··· EXCERPTED DATA

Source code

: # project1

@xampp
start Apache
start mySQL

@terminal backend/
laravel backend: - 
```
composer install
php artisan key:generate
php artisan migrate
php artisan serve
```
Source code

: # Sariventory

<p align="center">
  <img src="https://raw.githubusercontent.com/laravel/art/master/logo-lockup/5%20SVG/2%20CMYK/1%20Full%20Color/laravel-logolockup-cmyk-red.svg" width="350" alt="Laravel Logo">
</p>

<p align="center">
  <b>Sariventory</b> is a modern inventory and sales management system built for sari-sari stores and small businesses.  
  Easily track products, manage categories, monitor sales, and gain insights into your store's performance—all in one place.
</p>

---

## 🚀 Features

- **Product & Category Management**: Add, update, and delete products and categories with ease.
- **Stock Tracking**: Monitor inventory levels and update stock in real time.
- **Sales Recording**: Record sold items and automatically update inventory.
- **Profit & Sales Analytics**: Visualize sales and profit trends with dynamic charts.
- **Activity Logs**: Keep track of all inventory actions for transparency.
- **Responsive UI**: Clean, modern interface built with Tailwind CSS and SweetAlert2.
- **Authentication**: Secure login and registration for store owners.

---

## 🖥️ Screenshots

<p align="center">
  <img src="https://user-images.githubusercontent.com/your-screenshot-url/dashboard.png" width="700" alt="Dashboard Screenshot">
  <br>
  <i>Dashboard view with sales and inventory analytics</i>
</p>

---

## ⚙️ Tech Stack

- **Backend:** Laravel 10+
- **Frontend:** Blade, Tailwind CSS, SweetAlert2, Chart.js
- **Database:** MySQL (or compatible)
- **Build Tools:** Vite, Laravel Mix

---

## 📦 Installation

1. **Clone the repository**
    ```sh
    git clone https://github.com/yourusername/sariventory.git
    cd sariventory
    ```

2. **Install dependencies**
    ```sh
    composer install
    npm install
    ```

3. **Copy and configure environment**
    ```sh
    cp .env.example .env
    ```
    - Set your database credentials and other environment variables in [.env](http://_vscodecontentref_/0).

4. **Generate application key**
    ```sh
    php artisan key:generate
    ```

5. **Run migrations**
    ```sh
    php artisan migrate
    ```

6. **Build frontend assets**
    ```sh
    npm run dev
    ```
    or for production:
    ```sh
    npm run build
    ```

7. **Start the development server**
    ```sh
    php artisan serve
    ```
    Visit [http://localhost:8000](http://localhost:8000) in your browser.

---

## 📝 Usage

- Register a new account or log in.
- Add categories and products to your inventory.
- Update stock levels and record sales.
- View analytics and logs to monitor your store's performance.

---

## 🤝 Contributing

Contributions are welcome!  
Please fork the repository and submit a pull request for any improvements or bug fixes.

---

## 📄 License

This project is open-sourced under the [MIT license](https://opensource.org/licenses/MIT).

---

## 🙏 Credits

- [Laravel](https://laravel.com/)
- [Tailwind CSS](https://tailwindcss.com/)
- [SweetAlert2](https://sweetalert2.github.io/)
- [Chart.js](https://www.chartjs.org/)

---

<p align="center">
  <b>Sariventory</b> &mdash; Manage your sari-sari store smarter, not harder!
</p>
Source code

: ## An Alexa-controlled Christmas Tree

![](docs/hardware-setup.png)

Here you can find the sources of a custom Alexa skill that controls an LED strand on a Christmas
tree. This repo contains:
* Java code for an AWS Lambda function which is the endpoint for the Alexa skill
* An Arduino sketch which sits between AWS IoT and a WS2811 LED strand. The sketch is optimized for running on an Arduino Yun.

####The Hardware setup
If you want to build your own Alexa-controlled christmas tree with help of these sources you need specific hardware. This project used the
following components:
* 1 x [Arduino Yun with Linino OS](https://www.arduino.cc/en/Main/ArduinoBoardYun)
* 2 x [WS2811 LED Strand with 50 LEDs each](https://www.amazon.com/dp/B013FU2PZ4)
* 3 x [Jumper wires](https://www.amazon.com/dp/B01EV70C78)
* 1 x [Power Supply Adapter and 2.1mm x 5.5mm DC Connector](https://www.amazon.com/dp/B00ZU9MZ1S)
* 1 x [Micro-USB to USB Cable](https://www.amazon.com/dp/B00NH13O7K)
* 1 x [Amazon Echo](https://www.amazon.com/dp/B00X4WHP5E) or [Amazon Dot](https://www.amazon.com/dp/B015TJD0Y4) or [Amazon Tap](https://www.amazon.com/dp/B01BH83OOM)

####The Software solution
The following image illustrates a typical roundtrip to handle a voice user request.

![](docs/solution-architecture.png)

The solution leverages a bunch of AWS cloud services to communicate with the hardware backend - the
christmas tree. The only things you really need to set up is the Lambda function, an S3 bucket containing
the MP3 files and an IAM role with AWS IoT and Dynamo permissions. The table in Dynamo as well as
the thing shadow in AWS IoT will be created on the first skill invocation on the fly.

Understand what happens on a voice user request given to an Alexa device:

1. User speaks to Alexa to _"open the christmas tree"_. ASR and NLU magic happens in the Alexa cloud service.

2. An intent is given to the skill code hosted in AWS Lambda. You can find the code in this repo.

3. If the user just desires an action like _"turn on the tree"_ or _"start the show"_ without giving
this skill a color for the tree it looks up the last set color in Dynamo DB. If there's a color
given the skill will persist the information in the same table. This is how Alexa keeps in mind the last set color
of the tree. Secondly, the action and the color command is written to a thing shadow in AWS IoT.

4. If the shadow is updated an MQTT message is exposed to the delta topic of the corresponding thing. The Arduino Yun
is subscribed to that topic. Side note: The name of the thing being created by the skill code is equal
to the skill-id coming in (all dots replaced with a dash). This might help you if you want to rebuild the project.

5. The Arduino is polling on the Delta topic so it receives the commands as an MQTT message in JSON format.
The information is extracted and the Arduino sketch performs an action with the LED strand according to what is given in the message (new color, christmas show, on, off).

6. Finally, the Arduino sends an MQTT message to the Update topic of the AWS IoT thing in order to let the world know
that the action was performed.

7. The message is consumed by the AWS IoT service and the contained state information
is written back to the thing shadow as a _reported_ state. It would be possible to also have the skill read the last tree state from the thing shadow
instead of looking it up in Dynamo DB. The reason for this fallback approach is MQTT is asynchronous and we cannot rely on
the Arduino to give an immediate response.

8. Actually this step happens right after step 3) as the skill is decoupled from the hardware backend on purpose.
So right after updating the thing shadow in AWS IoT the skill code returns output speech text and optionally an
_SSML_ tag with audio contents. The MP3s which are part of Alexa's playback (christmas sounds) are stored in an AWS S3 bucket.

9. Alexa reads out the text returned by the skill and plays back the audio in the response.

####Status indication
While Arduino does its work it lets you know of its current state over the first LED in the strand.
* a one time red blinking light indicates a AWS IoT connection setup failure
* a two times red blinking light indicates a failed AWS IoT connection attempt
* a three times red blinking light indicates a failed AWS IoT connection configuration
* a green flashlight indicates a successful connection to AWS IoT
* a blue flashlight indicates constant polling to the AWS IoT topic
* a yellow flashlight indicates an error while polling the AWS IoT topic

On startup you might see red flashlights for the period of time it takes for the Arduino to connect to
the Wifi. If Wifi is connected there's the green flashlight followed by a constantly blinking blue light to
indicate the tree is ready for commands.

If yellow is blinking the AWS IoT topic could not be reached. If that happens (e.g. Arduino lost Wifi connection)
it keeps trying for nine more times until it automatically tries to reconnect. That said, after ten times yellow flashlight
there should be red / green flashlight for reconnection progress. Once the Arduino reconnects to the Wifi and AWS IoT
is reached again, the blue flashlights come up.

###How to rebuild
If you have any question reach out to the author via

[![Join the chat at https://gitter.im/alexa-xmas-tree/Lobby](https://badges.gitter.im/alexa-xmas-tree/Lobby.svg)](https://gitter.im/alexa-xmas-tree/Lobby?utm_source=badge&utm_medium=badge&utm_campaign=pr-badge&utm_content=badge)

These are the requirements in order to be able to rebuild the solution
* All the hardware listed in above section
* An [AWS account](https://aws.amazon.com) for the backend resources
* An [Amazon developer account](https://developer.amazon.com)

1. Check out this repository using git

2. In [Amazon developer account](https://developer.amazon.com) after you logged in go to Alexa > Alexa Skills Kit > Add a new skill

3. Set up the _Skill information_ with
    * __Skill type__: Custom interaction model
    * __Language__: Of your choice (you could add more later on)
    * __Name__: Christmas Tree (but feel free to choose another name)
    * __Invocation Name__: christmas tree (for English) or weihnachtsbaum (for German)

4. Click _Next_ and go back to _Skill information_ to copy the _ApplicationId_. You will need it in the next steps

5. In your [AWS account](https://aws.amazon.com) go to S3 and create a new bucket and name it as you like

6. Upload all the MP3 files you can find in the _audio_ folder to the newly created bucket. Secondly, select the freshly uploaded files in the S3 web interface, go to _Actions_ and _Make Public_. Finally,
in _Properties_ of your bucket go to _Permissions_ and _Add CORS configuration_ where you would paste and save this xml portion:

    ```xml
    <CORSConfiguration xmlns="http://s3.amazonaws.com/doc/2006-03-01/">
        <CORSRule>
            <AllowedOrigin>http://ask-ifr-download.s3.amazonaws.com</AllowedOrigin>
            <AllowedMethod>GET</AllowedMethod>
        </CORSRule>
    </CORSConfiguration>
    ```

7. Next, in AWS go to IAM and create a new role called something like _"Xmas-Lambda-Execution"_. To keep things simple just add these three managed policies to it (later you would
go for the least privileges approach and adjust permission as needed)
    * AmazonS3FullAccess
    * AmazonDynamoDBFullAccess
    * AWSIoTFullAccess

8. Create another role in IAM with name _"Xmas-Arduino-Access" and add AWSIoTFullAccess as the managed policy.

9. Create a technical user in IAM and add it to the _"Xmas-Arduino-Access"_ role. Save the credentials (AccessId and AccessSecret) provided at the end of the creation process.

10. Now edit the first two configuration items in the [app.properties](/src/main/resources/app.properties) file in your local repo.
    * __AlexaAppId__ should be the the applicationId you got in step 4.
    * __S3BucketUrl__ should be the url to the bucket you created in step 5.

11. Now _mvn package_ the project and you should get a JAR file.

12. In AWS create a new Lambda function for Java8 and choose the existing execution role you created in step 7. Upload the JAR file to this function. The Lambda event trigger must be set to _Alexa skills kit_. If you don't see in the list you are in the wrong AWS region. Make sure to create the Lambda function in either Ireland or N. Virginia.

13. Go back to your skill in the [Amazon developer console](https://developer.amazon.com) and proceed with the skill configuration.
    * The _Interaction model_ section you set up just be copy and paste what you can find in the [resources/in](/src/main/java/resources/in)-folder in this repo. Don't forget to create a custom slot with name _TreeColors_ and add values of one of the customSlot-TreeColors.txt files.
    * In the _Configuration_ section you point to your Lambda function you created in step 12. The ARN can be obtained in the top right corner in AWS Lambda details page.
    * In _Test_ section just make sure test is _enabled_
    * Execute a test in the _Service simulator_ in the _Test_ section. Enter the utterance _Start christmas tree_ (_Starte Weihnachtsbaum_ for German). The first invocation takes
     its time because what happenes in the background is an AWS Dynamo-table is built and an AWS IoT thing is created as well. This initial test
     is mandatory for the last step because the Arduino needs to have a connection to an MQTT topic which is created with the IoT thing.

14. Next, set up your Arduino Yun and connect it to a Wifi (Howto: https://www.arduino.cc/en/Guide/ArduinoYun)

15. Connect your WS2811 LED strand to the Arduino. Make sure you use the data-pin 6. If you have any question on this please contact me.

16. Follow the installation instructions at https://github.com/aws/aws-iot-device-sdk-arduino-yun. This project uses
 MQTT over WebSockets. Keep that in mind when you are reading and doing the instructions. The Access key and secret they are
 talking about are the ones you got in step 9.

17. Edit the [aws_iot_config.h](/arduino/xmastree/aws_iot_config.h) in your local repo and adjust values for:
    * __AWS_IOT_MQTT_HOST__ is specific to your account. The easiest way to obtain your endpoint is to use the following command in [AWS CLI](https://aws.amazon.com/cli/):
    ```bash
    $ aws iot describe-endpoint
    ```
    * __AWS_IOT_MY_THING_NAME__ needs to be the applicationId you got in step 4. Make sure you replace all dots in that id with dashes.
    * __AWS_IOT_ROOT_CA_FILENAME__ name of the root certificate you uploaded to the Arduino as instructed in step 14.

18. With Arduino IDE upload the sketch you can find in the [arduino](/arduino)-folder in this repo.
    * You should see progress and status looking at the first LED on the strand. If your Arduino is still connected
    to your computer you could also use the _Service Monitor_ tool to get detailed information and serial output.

······

Begin with the line above that has "more later on)" and continue through the line that has "9. Create a", setting each one down exactly. Stop there.

    * __Language__: Of your choice (you could add more later on)
    * __Name__: Christmas Tree (but feel free to choose another name)
    * __Invocation Name__: christmas tree (for English) or weihnachtsbaum (for German)

4. Click _Next_ and go back to _Skill information_ to copy the _ApplicationId_. You will need it in the next steps

5. In your [AWS account](https://aws.amazon.com) go to S3 and create a new bucket and name it as you like

6. Upload all the MP3 files you can find in the _audio_ folder to the newly created bucket. Secondly, select the freshly uploaded files in the S3 web interface, go to _Actions_ and _Make Public_. Finally,
in _Properties_ of your bucket go to _Permissions_ and _Add CORS configuration_ where you would paste and save this xml portion:

    ```xml
    <CORSConfiguration xmlns="http://s3.amazonaws.com/doc/2006-03-01/">
        <CORSRule>
            <AllowedOrigin>http://ask-ifr-download.s3.amazonaws.com</AllowedOrigin>
            <AllowedMethod>GET</AllowedMethod>
        </CORSRule>
    </CORSConfiguration>
    ```

7. Next, in AWS go to IAM and create a new role called something like _"Xmas-Lambda-Execution"_. To keep things simple just add these three managed policies to it (later you would
go for the least privileges approach and adjust permission as needed)
    * AmazonS3FullAccess
    * AmazonDynamoDBFullAccess
    * AWSIoTFullAccess

8. Create another role in IAM with name _"Xmas-Arduino-Access" and add AWSIoTFullAccess as the managed policy.

9. Create a technical user in IAM and add it to the _"Xmas-Arduino-Access"_ role. Save the credentials (AccessId and AccessSecret) provided at the end of the creation process.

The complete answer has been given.